#### Exercise brief
Copy out, from the entries below, each line holding the string "secretservercloud".

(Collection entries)
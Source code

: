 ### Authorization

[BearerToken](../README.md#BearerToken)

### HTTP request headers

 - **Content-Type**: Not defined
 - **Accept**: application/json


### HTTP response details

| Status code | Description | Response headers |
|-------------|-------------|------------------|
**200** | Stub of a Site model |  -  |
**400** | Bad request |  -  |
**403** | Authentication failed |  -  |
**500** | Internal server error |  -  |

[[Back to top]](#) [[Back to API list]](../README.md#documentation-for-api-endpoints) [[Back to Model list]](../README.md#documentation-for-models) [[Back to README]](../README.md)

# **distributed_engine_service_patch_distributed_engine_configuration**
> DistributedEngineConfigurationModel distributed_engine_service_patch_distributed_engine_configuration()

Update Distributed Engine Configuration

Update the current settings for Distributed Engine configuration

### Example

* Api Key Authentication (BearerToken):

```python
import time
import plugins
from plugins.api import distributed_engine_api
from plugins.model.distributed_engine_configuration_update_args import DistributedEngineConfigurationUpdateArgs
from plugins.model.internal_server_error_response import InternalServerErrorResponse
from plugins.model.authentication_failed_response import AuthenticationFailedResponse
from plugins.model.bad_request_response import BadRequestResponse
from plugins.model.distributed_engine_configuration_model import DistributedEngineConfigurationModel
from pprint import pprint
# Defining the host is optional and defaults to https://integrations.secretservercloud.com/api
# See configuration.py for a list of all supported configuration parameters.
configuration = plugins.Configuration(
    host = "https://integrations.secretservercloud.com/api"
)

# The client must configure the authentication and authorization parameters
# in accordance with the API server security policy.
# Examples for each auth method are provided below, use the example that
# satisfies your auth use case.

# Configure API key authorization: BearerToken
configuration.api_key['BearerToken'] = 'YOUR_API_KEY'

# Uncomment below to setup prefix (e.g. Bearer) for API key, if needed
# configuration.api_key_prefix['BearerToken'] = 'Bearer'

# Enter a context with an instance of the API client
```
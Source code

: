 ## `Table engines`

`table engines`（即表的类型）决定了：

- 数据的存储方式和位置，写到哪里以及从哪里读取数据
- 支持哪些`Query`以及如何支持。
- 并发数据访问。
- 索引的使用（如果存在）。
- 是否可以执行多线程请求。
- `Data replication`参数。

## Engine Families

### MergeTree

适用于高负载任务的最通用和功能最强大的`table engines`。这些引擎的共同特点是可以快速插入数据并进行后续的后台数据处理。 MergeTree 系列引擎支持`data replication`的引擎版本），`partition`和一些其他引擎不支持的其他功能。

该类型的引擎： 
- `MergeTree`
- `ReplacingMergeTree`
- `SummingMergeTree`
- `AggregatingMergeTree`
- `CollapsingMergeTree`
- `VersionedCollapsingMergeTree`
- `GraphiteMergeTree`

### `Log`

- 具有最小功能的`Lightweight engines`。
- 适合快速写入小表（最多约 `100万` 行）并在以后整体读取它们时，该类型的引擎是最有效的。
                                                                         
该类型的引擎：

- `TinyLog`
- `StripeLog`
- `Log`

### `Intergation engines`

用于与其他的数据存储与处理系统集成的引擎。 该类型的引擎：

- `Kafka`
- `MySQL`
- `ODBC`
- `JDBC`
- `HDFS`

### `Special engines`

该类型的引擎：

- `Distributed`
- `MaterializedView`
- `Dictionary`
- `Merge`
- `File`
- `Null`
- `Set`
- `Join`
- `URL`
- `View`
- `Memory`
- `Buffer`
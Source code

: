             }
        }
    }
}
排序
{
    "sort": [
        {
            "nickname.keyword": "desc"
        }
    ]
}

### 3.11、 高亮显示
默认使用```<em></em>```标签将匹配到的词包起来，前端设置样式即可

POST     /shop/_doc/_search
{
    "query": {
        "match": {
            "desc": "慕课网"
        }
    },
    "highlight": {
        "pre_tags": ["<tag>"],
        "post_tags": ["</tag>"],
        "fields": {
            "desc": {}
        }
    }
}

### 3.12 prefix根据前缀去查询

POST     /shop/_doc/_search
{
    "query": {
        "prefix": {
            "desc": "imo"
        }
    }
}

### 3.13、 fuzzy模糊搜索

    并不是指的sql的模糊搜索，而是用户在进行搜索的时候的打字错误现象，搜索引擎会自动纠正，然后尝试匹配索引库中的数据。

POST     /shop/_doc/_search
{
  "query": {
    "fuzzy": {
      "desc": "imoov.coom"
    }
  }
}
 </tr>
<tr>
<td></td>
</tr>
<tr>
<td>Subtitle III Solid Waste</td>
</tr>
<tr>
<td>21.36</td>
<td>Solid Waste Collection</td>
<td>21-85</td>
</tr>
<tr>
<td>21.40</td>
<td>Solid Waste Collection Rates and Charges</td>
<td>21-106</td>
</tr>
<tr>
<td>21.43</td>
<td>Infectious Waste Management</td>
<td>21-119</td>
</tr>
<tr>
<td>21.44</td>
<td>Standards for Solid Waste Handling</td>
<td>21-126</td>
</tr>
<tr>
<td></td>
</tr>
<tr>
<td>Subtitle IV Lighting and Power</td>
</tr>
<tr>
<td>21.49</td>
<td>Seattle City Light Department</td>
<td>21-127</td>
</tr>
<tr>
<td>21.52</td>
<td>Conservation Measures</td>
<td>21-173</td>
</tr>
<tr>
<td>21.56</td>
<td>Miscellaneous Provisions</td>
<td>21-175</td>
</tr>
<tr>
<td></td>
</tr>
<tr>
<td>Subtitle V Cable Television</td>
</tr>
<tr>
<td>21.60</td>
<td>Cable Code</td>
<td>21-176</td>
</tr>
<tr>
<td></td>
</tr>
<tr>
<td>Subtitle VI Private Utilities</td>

#### Solved problem
# Defining the host is optional and defaults to https://integrations.secretservercloud.com/api
    host = "https://integrations.secretservercloud.com/api"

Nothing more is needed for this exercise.